What can global temperature data tell us?

[This article was first published on Radford Neal's blog » R Programming, and kindly contributed to R-bloggers]. (You can report issue about the content on this page here)
Want to share your content on R-bloggers? click here if you have a blog, or here if you don't.

Debates about anthropogenic climate change often centre around data on changes in global temperatures over the last few decades. There are good scientific reasons to look at this data, but it also plays a prominent role in political advocacy, sometimes fairly, sometimes not so fairly. This is the first in a series of posts in which I’ll discuss what this data can and cannot tell us, and examine some recent papers concerning whether or not there has been a “pause” in global warming over the last 10 to 20 years, and if so, what it might mean.

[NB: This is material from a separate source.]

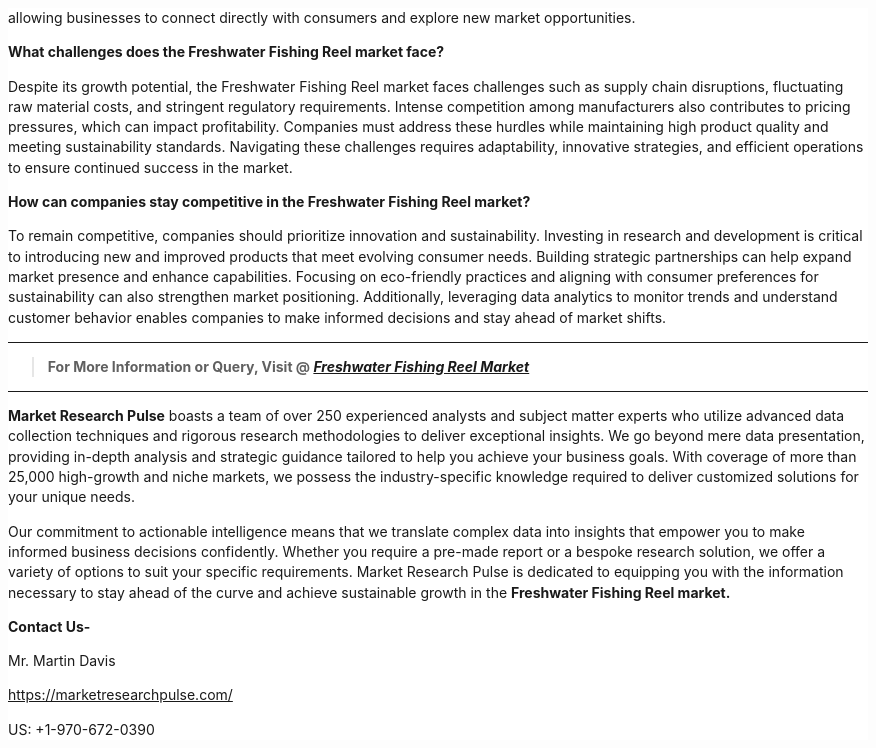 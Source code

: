 allowing businesses to connect directly with consumers and explore new market opportunities.</p><p><strong>What challenges does the Freshwater Fishing Reel market face?</strong></p><p>Despite its growth potential, the Freshwater Fishing Reel market faces challenges such as supply chain disruptions, fluctuating raw material costs, and stringent regulatory requirements. Intense competition among manufacturers also contributes to pricing pressures, which can impact profitability. Companies must address these hurdles while maintaining high product quality and meeting sustainability standards. Navigating these challenges requires adaptability, innovative strategies, and efficient operations to ensure continued success in the market.</p><p><strong>How can companies stay competitive in the Freshwater Fishing Reel market?</strong></p><p>To remain competitive, companies should prioritize innovation and sustainability. Investing in research and development is critical to introducing new and improved products that meet evolving consumer needs. Building strategic partnerships can help expand market presence and enhance capabilities. Focusing on eco-friendly practices and aligning with consumer preferences for sustainability can also strengthen market positioning. Additionally, leveraging data analytics to monitor trends and understand customer behavior enables companies to make informed decisions and stay ahead of market shifts.</p><hr /><blockquote><p><strong>For More Information or Query, Visit @&nbsp;<em><a href="https://marketresearchpulse.com/report/135239/freshwater-fishing-reel-market?utm_source=Linkedin&utm_medium=0114">Freshwater Fishing Reel Market</a></em></strong></p></blockquote><hr /><p><strong>Market Research Pulse</strong> boasts a team of over 250 experienced analysts and subject matter experts who utilize advanced data collection techniques and rigorous research methodologies to deliver exceptional insights. We go beyond mere data presentation, providing in-depth analysis and strategic guidance tailored to help you achieve your business goals. With coverage of more than 25,000 high-growth and niche markets, we possess the industry-specific knowledge required to deliver customized solutions for your unique needs.</p><p>Our commitment to actionable intelligence means that we translate complex data into insights that empower you to make informed business decisions confidently. Whether you require a pre-made report or a bespoke research solution, we offer a variety of options to suit your specific requirements. Market Research Pulse is dedicated to equipping you with the information necessary to stay ahead of the curve and achieve sustainable growth in the <strong>Freshwater Fishing Reel market.</strong></p><p><strong>Contact Us-</strong></p><p>Mr. Martin Davis</p><p>https://marketresearchpulse.com/</p><p>US: +1-970-672-0390</p>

I will focus on anthropogenic warming that results, via the mis-named `greenhouse effect’, from CO2 produced by burning fossil fuels. There are other human-generated `greenhouse gasses’, and other human influences on climate, such as changes in land use, but the usual estimates of their effects are smaller than that of CO2, and in any case, they would call for different policy responses than reducing fossil fuel consumption.  Other possible anthropogenic influences are, however, a possible complication when trying to determine the effects of CO2 by looking at temperature data.

What I’ll call the `warmer’ view of the effect of CO2 is what is accepted (at least verbally) by most governments, and is more-or-less found in the reports of the Intergovernmental Panel on Climate Change (IPCC) — that burning of fossil fuels increases CO2 in the atmosphere, resulting in a global increase in temperatures large enough to have quite substantial harmful effects on humans and the environment.  The contrasting `no-warmer’ view is that increases in CO2 cause little or no warming, either (implausibly) because CO2 has no warming effect, or (somewhat more plausibly) because strong negative feedbacks limit its effects. In between is the `lukewarmer’ view — CO2 has some warming effect, but it is not large enough to be a major cause for worry, and does not warrant imposition of costly policies aimed at reducing fossil fuel consumption. This is the predominant view at some `skeptical’ web sites such as Watts Up With That.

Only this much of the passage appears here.